Listrik Indonesia | Pemerintah kembali menghadapi ujian serius dalam menyeimbangkan antara ambisi investasi dan tanggung jawab perlindungan lingkungan. Inspeksi Kementerian Lingkungan Hidup dan Badan Pengendalian Lingkungan Hidup (KLH/BPLH) terhadap empat perusahaan tambang nikel di wilayah Raja Ampat, Papua Barat Daya, mengungkap sederet pelanggaran yang patut dipertanyakan bukan hanya oleh publik, tetapi juga oleh otoritas sendiri.
Dalam pengawasan yang berlangsung 26–31 Mei 2025, KLH/BPLH menyoroti praktik tambang yang berlangsung di kawasan pesisir dan pulau-pulau kecil wilayah yang menurut Undang-Undang No. 1 Tahun 2014, seharusnya mendapat perlindungan ketat dari kegiatan ekstraktif. Namun kenyataannya, praktik di lapangan menunjukkan lemahnya kontrol negara.
Dari empat perusahaan yang diawasi PT Gag Nikel (anak usaha Antam), PT Kawei Sejahtera Mining, PT Anugerah Surya Pratama (penanam modal asing asal Tiongkok), dan PT Mulia Raymond Perkasa hanya tiga yang memiliki izin penggunaan kawasan hutan. Ironisnya, seluruhnya telah mendapatkan Izin Usaha Pertambangan (IUP), yang mestinya menuntut kelengkapan izin lingkungan sebagai prasyarat mutlak.

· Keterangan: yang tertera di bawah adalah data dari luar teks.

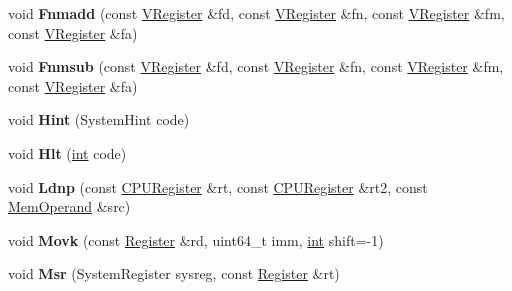 \begin{DoxyCompactItemize}
void {\bfseries Fnmadd} (const \mbox{\hyperlink{classv8_1_1internal_1_1VRegister}{V\+Register}} \&fd, const \mbox{\hyperlink{classv8_1_1internal_1_1VRegister}{V\+Register}} \&fn, const \mbox{\hyperlink{classv8_1_1internal_1_1VRegister}{V\+Register}} \&fm, const \mbox{\hyperlink{classv8_1_1internal_1_1VRegister}{V\+Register}} \&fa)
\item 
\mbox{\label{classv8_1_1internal_1_1MacroAssembler_aa88cd486a5213b79d3acfa8e13e5b208}} 
void {\bfseries Fnmsub} (const \mbox{\hyperlink{classv8_1_1internal_1_1VRegister}{V\+Register}} \&fd, const \mbox{\hyperlink{classv8_1_1internal_1_1VRegister}{V\+Register}} \&fn, const \mbox{\hyperlink{classv8_1_1internal_1_1VRegister}{V\+Register}} \&fm, const \mbox{\hyperlink{classv8_1_1internal_1_1VRegister}{V\+Register}} \&fa)
\item 
\mbox{\label{classv8_1_1internal_1_1MacroAssembler_a507cd3e417dccd8fa97e84c3ee715073}} 
void {\bfseries Hint} (System\+Hint code)
\item 
\mbox{\label{classv8_1_1internal_1_1MacroAssembler_ab04b3c1d0dad81134e2238a84c73c738}} 
void {\bfseries Hlt} (\mbox{\hyperlink{classint}{int}} code)
\item 
\mbox{\label{classv8_1_1internal_1_1MacroAssembler_a4bc15d4322ffcb5bd95e144a6920f1c6}} 
void {\bfseries Ldnp} (const \mbox{\hyperlink{classv8_1_1internal_1_1CPURegister}{C\+P\+U\+Register}} \&rt, const \mbox{\hyperlink{classv8_1_1internal_1_1CPURegister}{C\+P\+U\+Register}} \&rt2, const \mbox{\hyperlink{classv8_1_1internal_1_1MemOperand}{Mem\+Operand}} \&src)
\item 
\mbox{\label{classv8_1_1internal_1_1MacroAssembler_af867ccc8a9b53b774989e07c625a279f}} 
void {\bfseries Movk} (const \mbox{\hyperlink{classv8_1_1internal_1_1Register}{Register}} \&rd, uint64\+\_\+t imm, \mbox{\hyperlink{classint}{int}} shift=-\/1)
\item 
\mbox{\label{classv8_1_1internal_1_1MacroAssembler_a3ed623e250ea8c9c0d2e1d568553b39c}} 
void {\bfseries Msr} (System\+Register sysreg, const \mbox{\hyperlink{classv8_1_1internal_1_1Register}{Register}} \&rt)

\end{DoxyCompactItemize}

Yang paling mencolok adalah temuan pelanggaran serius oleh PT Anugerah Surya Pratama di Pulau Manuran. Perusahaan ini beroperasi di area seluas 746 hektare tanpa pengelolaan air limbah dan tanpa sistem manajemen lingkungan. Pemerintah memang memasang plang penghentian kegiatan, namun langkah itu tampak terlambat: bagaimana mungkin perusahaan asing dapat menambang begitu luas tanpa pengawasan sebelumnya?
PT Gag Nikel, sebagai anak usaha BUMN PT Aneka Tambang Tbk (Antam), juga tidak luput dari sorotan. Perusahaan ini beroperasi di Pulau Gag dengan luas lebih dari 6.000 hektare, padahal pulau tersebut tergolong pulau kecil yang secara hukum tidak boleh dijadikan wilayah tambang. Fakta bahwa IUP dikeluarkan sejak 2017 menunjukkan ada pembiaran yang berlangsung bertahun-tahun, bahkan terhadap perusahaan milik negara.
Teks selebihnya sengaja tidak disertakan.